FRANKFORT, Ky. (FOX 56) — For those who haven’t been paying much attention to the governor’s race in Kentucky, soon it will be hard to avoid. This past holiday weekend also represents a big turning point on the campaign trail.
Voters could call now until November the ‘final phase’ of the governor’s race. Labor Day generally marks the final, critical two months before election day.
“You know, this is the biggest race in the country. So, lots of money has flown to it,” said Al Cross, Director Emeritus for the University of Kentucky’s Institute of Rural Journalism. It’s money that’s being spent big on political messages in mailboxes and ad time on TV screens.
“It can’t increase too much because they’re already buying very heavily,” Cross said.
Cross, a longtime political reporter and commentator. noted that despite being three and a half months past the May primary election, the polls haven’t shifted a lot between Gov. Andy Beshear and Attorney General Daniel Cameron, with the incumbent Democrat holding a slim but consistent lead.
“When you put a bunch of polls together and they all have fundamentally the same result, then you can be pretty confident that is the truth,” Cross said.
From the May primary through the end of August, Louisville’s Courier-Journal has tracked campaign stops across Kentucky, and their map shows Cameron with a wider ground game, which is something Cross said the Republican nominee needs to keep building.
“Cameron needs to get out more. You know, Beshear has been governor for more than three and a half years, and he’s a popular governor. So, it’s not like he has to show up in every county. Cameron still has to introduce himself,” he said.
Cross says Cameron has likely built up a base of voters, but it won’t be until November when it’s known just how big it is. Beshear has already made a name for himself during the pandemic.
“His approval ratings were in the seventies at one point, and they basically settled out at around 60. And, you know, that’s a recipe for reelection,” Cross said.

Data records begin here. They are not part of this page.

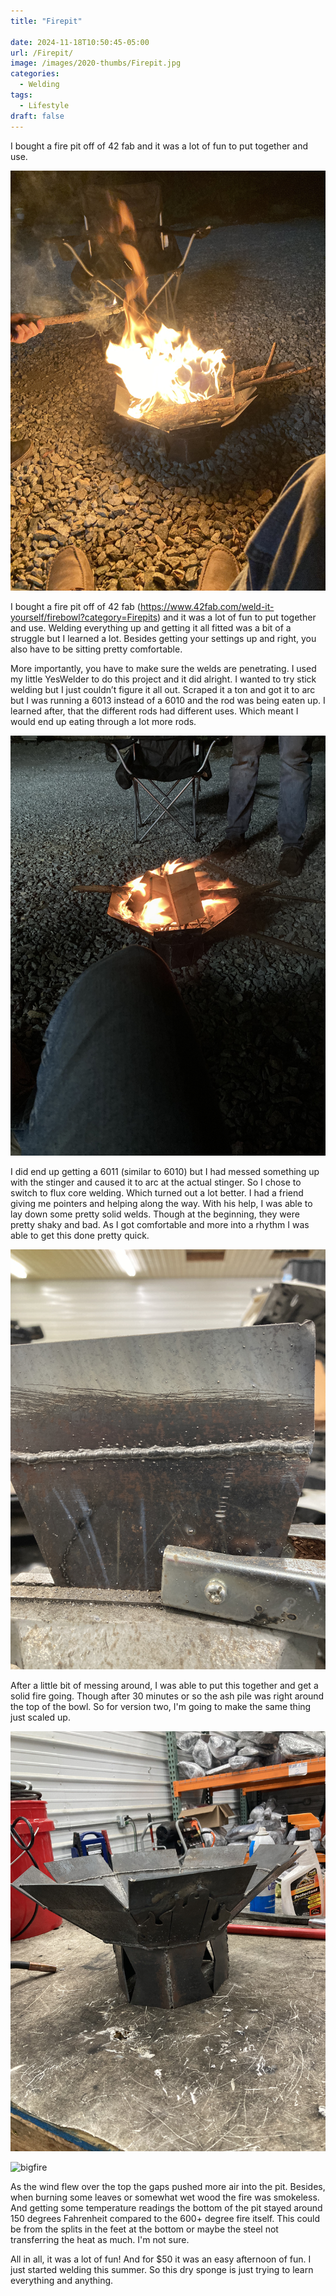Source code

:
```yaml
---
title: "Firepit"

date: 2024-11-18T10:50:45-05:00
url: /Firepit/
image: /images/2020-thumbs/Firepit.jpg
categories:
  - Welding
tags:
  - Lifestyle
draft: false
---
```

I bought a fire pit off of 42 fab and it was a lot of fun to put together and use.

<!--more-->


![bigfire](https://github.com/darkawesome/blog/blob/main/content/img/firepit/bigfire.jpg?raw=true)

I bought a fire pit off of 42 fab (https://www.42fab.com/weld-it-yourself/firebowl?category=Firepits) and it was a lot of fun to put together and use. Welding everything up and getting it all fitted was a bit of a struggle but I learned a lot. Besides getting your settings up and right, you also have to be sitting pretty comfortable.

More importantly, you have to make sure the welds are penetrating. I used my little YesWelder to do this project and it did alright. I wanted to try stick welding but I just couldn’t figure it all out. Scraped it a ton and got it to arc but I was running a 6013 instead of a 6010 and the rod was being eaten up. I learned after, that the different rods had different uses. Which meant I would end up eating through a lot more rods. 

![bigfire](https://github.com/darkawesome/blog/blob/main/content/img/firepit/actualfire.jpg?raw=true)

I did end up getting a 6011 (similar to 6010) but I had messed something up with the stinger and caused it to arc at the actual stinger. So I chose to switch to flux core welding. Which turned out a lot better. I had a friend giving me pointers and helping along the way. With his help, I was able to lay down some pretty solid welds. Though at the beginning, they were pretty shaky and bad. As I got comfortable and more into a rhythm I was able to get this done pretty quick.

![bigfire](https://github.com/darkawesome/blog/blob/main/content/img/firepit/welds.JPG?raw=true)

After a little bit of messing around, I was able to put this together and get a solid fire going. Though after 30 minutes or so the ash pile was right around the top of the bowl. So for version two, I'm going to make the same thing just scaled up.

![bigfire](https://github.com/darkawesome/blog/blob/main/content/img/firepit/fire1.jpg?raw=true)

![bigfire](https://github.com/darkawesome/blog/blob/main/content/img/firepit/fire.jpg?raw=true)

As the wind flew over the top the gaps pushed more air into the pit. Besides, when burning some leaves or somewhat wet wood the fire was smokeless. And getting some temperature readings the bottom of the pit stayed around 150 degrees Fahrenheit compared to the 600+ degree fire itself. This could be from the splits in the feet at the bottom or maybe the steel not transferring the heat as much. I'm not sure.

All in all, it was a lot of fun! And for $50 it was an easy afternoon of fun. I just started welding this summer. So this dry sponge is just trying to learn everything and anything.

However, Cross said it remains to be seen if voters will have “buyer’s remorse” over the pandemic and pointed to sliding state test scores as an opportunity for Cameron. He also said Cameron’s Fraternal Order of Police endorsement is a big benefit. However, Cross believed the biggest x-factor in this race was the man who arguably secured Cameron’s Republican nomination.
“Donald Trump. Will he come to Kentucky after all? Or will he be seen as too radioactive for an appearance by Cameron? That, to me, is the biggest remaining question in the election for governor,” Cross said.
On Tuesday, voters will get a snapshot of how the campaigns are doing financially; however, Cross said he’s not paying as much attention to that as prior governor’s races because both are well funded, and in modern politics, who leads fundraising numbers does not necessarily predict the outcome of the race, especially when there’s a lot of outside super PAC money in the mix.